Burgess had been gunning for Jacob Petrie’s school record in the event, but still felt good about how he finished his Newberg career.

“I had a really bad start coming out of the blocks, but it was a pretty good time in the end,” Burgess said. “Me and the kid in lane 1 were kind of hitting each other all the way down, so it was pretty fun.”

Harper deftly avoided a pile up at the finish line in his qualifying heat Friday morning as he and three others — Crater’s Austin Sanders, Centennial’s Thomas Morrell III and David Douglas’ Joshua Kellebrew — approached the finish line four abreast.

Morrell III, who was in between Sanders and Kellebrew, reached out and clipped Sanders as he tried to maintain his balance and the two tumbled across the finish line.

Harper pulled up in time to avoid falling himself, adding a fraction of a second to his time, but his mark was still good enough to qualify seventh for Saturday’s final, while Kellebrew also stayed upright.

Saturday, Harper struggled with the early pace set in the final, but bided his time before making a move on the back stretch, moving up from eighth to sixth with a time of 1:59.22.

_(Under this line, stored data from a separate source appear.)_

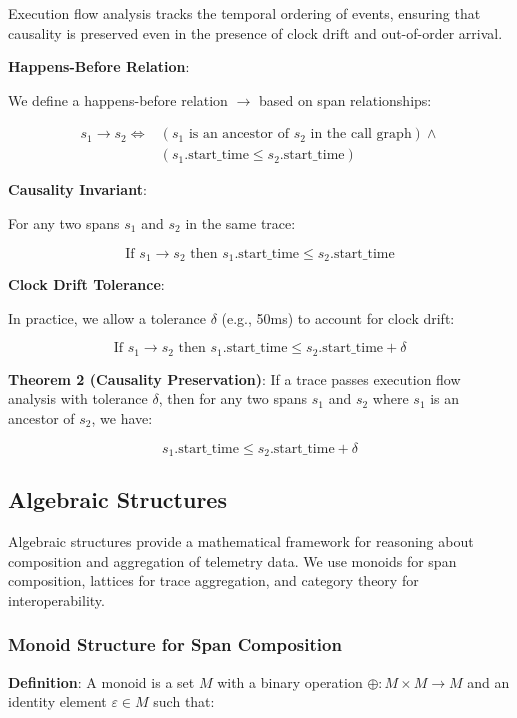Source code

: Execution flow analysis tracks the temporal ordering of events, ensuring that causality is preserved even in the presence of clock drift and out-of-order arrival.

\textbf{Happens-Before Relation}:

We define a happens-before relation $\rightarrow$ based on span relationships:

\begin{align*}
s_1 \rightarrow s_2 \iff &(s_1 \text{ is an ancestor of } s_2 \text{ in the call graph}) \land \\
                         &(s_1.\text{start\_time} \leq s_2.\text{start\_time})
\end{align*}

\textbf{Causality Invariant}:

For any two spans $s_1$ and $s_2$ in the same trace:

\[
\text{If } s_1 \rightarrow s_2 \text{ then } s_1.\text{start\_time} \leq s_2.\text{start\_time}
\]

\textbf{Clock Drift Tolerance}:

In practice, we allow a tolerance $\delta$ (e.g., 50ms) to account for clock drift:

\[
\text{If } s_1 \rightarrow s_2 \text{ then } s_1.\text{start\_time} \leq s_2.\text{start\_time} + \delta
\]

\textbf{Theorem 2 (Causality Preservation)}:
If a trace passes execution flow analysis with tolerance $\delta$, then for any two spans $s_1$ and $s_2$ where $s_1$ is an ancestor of $s_2$, we have:

\[
s_1.\text{start\_time} \leq s_2.\text{start\_time} + \delta
\]

\subsection{Algebraic Structures}
\label{sec:algebra}

Algebraic structures provide a mathematical framework for reasoning about composition and aggregation of telemetry data. We use monoids for span composition, lattices for trace aggregation, and category theory for interoperability.

\subsubsection{Monoid Structure for Span Composition}

\textbf{Definition}: A monoid is a set $M$ with a binary operation $\oplus: M \times M \rightarrow M$ and an identity element $\varepsilon \in M$ such that:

“You could see on that backstretch with about 200 to go in his face that he was hurting a little bit, but he was a warrior in that race,” Ramey said. “He was hurting and he still came back and started making up places. It was a fast race and he ran a smart race.”

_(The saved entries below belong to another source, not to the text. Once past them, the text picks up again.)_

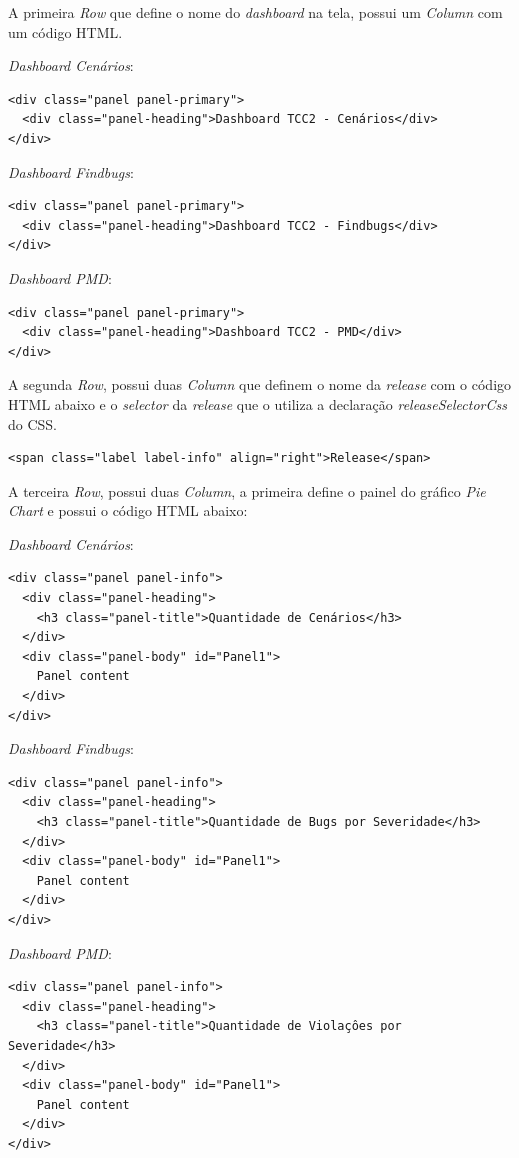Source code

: \begin{apendicesenv}
A primeira \textit{Row} que define o nome do \textit{dashboard} na tela, possui um \textit{Column} com um código HTML.

\textit{Dashboard Cenários}:
{\color{blue}
\begin{verbatim}
<div class="panel panel-primary">
  <div class="panel-heading">Dashboard TCC2 - Cenários</div>
</div> 
\end{verbatim} 
}

\textit{Dashboard Findbugs}:
{\color{blue}
\begin{verbatim}
<div class="panel panel-primary">
  <div class="panel-heading">Dashboard TCC2 - Findbugs</div>
</div> 
\end{verbatim} 
}

\textit{Dashboard PMD}:
{\color{blue}
\begin{verbatim}
<div class="panel panel-primary">
  <div class="panel-heading">Dashboard TCC2 - PMD</div>
</div> 
\end{verbatim} 
}

A segunda \textit{Row}, possui duas \textit{Column} que definem o nome da \textit{release} com o código HTML abaixo e o \textit{selector} da \textit{release} que o utiliza a declaração \textit{releaseSelectorCss} do CSS.

{\color{blue}
\begin{verbatim}
<span class="label label-info" align="right">Release</span> 
\end{verbatim}
}

A terceira \textit{Row}, possui duas \textit{Column}, a primeira define o painel do gráfico \textit{Pie Chart} e possui o código HTML abaixo:  

\textit{Dashboard Cenários}:
{\color{blue}
\begin{verbatim}
<div class="panel panel-info">
  <div class="panel-heading">
    <h3 class="panel-title">Quantidade de Cenários</h3>
  </div>
  <div class="panel-body" id="Panel1">
    Panel content
  </div>
</div> 
\end{verbatim}
}

\textit{Dashboard Findbugs}:
{\color{blue}
\begin{verbatim}
<div class="panel panel-info">
  <div class="panel-heading">
    <h3 class="panel-title">Quantidade de Bugs por Severidade</h3>
  </div>
  <div class="panel-body" id="Panel1">
    Panel content
  </div>
</div> 
\end{verbatim}
}

\textit{Dashboard PMD}:
{\color{blue}
\begin{verbatim}
<div class="panel panel-info">
  <div class="panel-heading">
    <h3 class="panel-title">Quantidade de Violaçôes por Severidade</h3>
  </div>
  <div class="panel-body" id="Panel1">
    Panel content
  </div>
</div> 
\end{verbatim}
}


\end{apendicesenv}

Junior Jacoby Wolfe cleared the opening height of 6-2 to place in a tie for 12th in the high jump Saturday and was most of the way to clearing 6-3 on two occasions, but caught the bar with his lower legs both times.

“It was weird starting at 6-2, but at least I got that,” Wolfe said. “I think I’ll come back next year and will be a lot better if I keep progressing like I did last year to this year,”

The state meet did not unfold as senior Trevor Danielson might have expected or hoped it would have at this time last year, when he finished fourth with a mark of 199-10.

The Stanford commit has battled a back injury all season and didn’t look like himself Saturday, placing eighth at 175-0.

“It’s not how I wanted to end my career here, but I still have a lot more left this summer and beyond,” Danielson said. “I’ll get my hopes back up and work hard to get back where I was last year.”

Also contributing to the odd feeling of the meet for the Tiger boys was the absence of seniors Andy Tautfest and Jack Kerwin, whom head coach Brandon Ramey chose to hold out from competition for disciplinary reasons.

In addition to missing those two on the 4 x 100 relay, which did not finish the race after sophomore Colin Hyatt pulled up before finishing the first leg, Tautfest missed the 110 and 300 hurdles and Kerwin sat out the triple jump.

After finishing runner up in the 400 as a junior, this weekend’s state meet was also expected to be a showcase for Jonathan Bos, but a hamstring injury prevented him from qualifying for state.

He did make a brief appearance Saturday as a replacement on the 4x100 relay team, and despite missing out on the chance to compete for a state title in the 400, was in good spirits about what was a trying season.

“It just wasn’t meant to be,” he said. “There was a different purpose to this season than trying to run fast. I think I helped out my teammates and that was a good thing.”

Hyatt, who will be one of the team’s leaders next year, participated in the 200 Friday, finishing 13th in qualifying (23.00).

Emma Burridge was the only member of the girls squad to compete Saturday, but the sophomore was unable to clear the opening height of 5-0 in the high jump.

“It’s a daunting thing when you get down here and your opening height is close to your PR,” she said. “Then you look up and there’s 6,000 more people here than you’re used to seeing at your track meets, so just getting here and getting that experience is a huge deal.”

In the team standings, Central Catholic edged Grant 54-53 to win the 6A girls crown, while Jesuit cruised to the team title with 97 points in the boys meet, well ahead of runner-up Sheldon at 55.5.